(Records excerpted from a collection)

-*-

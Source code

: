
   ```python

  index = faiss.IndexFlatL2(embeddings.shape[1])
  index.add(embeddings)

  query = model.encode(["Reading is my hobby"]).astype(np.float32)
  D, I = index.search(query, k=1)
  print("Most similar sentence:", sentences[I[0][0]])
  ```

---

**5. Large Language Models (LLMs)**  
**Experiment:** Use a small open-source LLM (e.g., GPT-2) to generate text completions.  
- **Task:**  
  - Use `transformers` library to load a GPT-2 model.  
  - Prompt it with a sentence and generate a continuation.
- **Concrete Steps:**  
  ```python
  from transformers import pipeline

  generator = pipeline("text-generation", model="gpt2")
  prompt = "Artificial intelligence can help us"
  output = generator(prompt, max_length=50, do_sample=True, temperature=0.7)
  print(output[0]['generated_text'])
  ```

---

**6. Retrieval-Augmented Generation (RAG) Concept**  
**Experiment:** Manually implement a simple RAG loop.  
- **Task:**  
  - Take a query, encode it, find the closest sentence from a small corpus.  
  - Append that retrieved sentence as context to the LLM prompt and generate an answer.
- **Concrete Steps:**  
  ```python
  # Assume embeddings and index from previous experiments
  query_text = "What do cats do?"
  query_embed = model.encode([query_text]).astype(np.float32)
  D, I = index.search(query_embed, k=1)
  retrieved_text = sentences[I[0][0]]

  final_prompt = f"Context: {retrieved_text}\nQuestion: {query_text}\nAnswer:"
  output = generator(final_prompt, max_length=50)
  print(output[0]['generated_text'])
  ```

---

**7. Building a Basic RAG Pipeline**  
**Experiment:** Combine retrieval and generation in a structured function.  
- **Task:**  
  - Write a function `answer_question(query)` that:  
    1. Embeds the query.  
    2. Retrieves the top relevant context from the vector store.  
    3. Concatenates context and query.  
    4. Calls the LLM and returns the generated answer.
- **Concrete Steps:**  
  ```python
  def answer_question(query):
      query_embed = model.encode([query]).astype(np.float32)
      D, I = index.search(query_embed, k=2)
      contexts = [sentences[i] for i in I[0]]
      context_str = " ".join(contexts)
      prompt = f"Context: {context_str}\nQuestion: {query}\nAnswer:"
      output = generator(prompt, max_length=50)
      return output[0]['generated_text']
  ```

-*-

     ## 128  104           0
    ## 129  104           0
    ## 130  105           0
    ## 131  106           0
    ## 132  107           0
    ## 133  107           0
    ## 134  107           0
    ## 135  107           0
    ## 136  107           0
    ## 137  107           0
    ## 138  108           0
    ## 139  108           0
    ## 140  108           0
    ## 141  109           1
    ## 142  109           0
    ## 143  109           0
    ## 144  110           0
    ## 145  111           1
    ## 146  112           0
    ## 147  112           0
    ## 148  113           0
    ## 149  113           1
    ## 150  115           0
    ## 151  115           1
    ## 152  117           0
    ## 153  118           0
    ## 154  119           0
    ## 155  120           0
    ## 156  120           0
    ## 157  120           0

-*-

_Problem to solve_. Nothing should appear in the answer except the lines above from the line with "Source code" through the line with "Language Models (LLMs)**", both included, written out exactly.

_Exercise response_.
Source code

:
   ```python

  index = faiss.IndexFlatL2(embeddings.shape[1])
  index.add(embeddings)

  query = model.encode(["Reading is my hobby"]).astype(np.float32)
  D, I = index.search(query, k=1)
  print("Most similar sentence:", sentences[I[0][0]])
  ```

---

**5. Large Language Models (LLMs)**  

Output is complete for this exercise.